▶ **Exercise**: When you reach the line containing "AUTHENTIC | as", stop after it; until then, copy each line of the listing exactly, starting with the first.

▶ **Records for the task**:

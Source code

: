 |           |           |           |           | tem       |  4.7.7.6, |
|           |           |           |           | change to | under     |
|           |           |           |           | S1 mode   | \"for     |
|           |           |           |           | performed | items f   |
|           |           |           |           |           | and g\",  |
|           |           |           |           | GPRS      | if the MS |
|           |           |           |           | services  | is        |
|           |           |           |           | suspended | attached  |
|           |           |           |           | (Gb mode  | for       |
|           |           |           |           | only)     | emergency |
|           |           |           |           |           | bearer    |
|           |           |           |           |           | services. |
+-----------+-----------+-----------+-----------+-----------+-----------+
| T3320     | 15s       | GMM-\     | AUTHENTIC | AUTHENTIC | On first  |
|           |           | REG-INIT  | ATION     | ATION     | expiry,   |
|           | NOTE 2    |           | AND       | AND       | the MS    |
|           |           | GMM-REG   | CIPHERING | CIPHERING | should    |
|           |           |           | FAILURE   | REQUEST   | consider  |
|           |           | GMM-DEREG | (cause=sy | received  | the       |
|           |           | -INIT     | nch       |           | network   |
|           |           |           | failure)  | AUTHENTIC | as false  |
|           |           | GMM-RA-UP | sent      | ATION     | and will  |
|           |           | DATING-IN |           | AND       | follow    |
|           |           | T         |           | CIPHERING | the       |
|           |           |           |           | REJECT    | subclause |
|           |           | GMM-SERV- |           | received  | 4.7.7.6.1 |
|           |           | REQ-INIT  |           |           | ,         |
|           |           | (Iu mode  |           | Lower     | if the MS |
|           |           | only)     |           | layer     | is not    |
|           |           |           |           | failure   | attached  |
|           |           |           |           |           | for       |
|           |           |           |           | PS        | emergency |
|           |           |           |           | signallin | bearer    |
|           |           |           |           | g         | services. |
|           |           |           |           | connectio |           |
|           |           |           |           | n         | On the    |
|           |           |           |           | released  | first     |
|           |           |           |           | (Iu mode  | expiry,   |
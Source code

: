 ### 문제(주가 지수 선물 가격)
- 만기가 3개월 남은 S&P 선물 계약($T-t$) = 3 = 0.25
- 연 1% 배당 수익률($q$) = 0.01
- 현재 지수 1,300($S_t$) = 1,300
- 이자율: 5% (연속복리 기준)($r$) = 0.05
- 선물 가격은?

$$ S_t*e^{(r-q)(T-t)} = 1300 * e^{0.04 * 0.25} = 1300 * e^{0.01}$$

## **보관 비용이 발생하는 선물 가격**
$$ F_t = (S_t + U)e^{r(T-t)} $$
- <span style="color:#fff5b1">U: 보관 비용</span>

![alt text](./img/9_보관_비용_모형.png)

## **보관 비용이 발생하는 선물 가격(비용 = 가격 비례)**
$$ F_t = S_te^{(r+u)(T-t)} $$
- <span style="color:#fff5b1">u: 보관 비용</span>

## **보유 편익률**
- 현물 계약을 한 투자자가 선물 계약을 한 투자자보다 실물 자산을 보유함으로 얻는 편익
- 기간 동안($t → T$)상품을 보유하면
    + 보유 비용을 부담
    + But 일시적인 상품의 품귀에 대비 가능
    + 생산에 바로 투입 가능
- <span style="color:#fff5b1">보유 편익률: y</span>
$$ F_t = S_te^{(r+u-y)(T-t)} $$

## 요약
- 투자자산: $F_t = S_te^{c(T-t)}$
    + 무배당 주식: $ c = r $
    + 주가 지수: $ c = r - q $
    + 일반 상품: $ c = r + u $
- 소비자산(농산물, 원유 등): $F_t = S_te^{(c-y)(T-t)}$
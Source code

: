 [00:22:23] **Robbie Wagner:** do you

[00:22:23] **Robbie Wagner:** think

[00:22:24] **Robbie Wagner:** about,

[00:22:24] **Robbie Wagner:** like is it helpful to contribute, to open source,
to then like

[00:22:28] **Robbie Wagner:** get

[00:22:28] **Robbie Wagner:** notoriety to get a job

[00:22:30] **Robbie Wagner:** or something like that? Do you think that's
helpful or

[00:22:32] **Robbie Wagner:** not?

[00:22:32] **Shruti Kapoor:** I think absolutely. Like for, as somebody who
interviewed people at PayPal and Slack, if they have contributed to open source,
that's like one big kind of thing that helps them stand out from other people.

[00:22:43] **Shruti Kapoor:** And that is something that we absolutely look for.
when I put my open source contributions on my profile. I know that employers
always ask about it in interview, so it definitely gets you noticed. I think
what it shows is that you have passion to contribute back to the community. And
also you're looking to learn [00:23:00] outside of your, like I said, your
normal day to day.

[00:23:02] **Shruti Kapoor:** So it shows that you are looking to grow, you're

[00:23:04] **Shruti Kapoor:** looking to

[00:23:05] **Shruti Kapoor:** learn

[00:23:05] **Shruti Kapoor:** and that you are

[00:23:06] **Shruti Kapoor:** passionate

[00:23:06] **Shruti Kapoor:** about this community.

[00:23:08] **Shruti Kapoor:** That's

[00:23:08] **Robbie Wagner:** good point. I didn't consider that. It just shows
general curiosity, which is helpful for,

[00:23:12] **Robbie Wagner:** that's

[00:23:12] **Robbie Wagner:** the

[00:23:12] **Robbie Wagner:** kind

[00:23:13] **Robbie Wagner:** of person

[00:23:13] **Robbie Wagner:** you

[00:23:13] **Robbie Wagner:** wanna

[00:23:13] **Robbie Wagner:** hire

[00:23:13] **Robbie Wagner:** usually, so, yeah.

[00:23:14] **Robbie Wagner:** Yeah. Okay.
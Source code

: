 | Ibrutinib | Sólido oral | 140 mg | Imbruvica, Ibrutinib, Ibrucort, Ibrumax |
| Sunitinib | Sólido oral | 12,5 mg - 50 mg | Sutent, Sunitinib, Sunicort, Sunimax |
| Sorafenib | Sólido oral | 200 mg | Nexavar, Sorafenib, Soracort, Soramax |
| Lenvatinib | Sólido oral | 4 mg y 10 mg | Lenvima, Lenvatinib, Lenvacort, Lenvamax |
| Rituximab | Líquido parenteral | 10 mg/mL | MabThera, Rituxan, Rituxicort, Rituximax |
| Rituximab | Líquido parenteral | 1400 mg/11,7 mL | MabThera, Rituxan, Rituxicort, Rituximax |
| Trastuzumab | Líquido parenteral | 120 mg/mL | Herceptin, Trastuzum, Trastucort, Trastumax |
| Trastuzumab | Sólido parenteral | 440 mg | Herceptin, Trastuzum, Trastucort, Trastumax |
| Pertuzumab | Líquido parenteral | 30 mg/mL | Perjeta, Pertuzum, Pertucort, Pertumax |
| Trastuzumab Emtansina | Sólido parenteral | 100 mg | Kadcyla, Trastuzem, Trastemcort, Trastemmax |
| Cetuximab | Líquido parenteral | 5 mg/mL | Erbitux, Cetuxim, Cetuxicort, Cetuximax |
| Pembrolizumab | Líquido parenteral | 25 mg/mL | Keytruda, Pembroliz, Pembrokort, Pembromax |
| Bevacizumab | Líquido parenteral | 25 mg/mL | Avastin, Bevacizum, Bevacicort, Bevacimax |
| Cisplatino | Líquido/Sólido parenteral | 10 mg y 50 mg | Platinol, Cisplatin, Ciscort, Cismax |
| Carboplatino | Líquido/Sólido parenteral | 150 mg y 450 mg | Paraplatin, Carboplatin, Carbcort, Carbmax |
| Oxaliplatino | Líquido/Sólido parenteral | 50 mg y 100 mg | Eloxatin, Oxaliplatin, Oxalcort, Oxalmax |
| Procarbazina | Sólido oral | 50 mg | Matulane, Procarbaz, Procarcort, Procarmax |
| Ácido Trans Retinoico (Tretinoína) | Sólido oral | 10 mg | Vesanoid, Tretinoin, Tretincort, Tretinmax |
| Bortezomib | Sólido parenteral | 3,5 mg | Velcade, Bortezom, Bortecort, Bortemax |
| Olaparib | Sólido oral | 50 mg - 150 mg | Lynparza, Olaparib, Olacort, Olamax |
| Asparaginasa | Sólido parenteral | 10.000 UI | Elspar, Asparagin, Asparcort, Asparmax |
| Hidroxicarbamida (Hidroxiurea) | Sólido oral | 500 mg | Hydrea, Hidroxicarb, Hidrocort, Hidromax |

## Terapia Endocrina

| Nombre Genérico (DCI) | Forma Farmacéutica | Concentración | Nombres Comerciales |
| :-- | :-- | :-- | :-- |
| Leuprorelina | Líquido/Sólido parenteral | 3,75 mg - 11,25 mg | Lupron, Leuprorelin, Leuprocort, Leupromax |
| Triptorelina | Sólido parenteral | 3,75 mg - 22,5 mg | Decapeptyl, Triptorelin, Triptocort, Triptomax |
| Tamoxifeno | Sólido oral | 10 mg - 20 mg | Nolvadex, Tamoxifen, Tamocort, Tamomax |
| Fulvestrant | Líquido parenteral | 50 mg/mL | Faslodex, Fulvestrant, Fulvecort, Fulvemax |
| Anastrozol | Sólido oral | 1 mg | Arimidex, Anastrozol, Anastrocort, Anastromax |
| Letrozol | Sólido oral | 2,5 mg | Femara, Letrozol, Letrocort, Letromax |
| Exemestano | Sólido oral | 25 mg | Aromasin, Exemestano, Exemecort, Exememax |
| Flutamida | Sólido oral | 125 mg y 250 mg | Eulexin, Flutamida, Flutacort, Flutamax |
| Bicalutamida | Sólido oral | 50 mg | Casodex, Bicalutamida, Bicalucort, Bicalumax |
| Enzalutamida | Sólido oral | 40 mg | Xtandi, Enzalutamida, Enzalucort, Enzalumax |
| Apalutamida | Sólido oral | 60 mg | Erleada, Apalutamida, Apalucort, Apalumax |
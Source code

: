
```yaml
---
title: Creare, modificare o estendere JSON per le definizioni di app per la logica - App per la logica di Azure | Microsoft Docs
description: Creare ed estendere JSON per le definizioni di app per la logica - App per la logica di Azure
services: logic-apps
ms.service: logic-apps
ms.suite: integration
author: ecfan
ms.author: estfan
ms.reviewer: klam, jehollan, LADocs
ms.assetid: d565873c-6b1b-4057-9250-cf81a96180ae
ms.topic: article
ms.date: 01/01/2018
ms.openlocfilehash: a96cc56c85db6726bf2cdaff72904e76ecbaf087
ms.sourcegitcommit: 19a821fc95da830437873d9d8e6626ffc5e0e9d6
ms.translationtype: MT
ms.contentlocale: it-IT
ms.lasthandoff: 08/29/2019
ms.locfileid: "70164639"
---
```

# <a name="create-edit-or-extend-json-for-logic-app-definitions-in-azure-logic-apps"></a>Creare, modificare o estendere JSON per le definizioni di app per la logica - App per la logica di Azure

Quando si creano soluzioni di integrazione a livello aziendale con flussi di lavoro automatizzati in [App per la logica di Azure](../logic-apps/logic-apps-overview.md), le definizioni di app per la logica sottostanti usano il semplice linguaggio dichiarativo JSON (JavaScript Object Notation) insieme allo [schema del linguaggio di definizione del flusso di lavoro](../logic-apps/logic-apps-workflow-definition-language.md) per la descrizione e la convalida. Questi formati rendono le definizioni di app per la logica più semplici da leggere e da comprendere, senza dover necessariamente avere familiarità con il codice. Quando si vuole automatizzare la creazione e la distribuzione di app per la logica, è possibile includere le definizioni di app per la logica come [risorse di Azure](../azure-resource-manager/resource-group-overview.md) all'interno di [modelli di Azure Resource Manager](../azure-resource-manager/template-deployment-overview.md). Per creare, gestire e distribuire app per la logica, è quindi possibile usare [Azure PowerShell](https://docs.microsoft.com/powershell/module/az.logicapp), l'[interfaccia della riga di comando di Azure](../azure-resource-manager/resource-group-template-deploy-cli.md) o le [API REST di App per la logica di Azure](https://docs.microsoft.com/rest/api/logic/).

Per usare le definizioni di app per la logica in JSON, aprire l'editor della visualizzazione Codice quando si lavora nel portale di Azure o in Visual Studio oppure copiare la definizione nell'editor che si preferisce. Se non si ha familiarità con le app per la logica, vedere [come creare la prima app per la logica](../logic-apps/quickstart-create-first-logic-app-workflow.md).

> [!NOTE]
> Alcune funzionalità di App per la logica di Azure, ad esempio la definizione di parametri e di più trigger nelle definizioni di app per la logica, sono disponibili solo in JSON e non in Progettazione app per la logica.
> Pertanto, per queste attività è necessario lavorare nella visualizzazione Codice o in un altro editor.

▶ **Answer for this exercise**:
Source code

: |           |           |           |           | tem       |  4.7.7.6, |
|           |           |           |           | change to | under     |
|           |           |           |           | S1 mode   | \"for     |
|           |           |           |           | performed | items f   |
|           |           |           |           |           | and g\",  |
|           |           |           |           | GPRS      | if the MS |
|           |           |           |           | services  | is        |
|           |           |           |           | suspended | attached  |
|           |           |           |           | (Gb mode  | for       |
|           |           |           |           | only)     | emergency |
|           |           |           |           |           | bearer    |
|           |           |           |           |           | services. |
+-----------+-----------+-----------+-----------+-----------+-----------+
| T3320     | 15s       | GMM-\     | AUTHENTIC | AUTHENTIC | On first  |
|           |           | REG-INIT  | ATION     | ATION     | expiry,   |
|           | NOTE 2    |           | AND       | AND       | the MS    |
|           |           | GMM-REG   | CIPHERING | CIPHERING | should    |
|           |           |           | FAILURE   | REQUEST   | consider  |
|           |           | GMM-DEREG | (cause=sy | received  | the       |
|           |           | -INIT     | nch       |           | network   |
|           |           |           | failure)  | AUTHENTIC | as false  |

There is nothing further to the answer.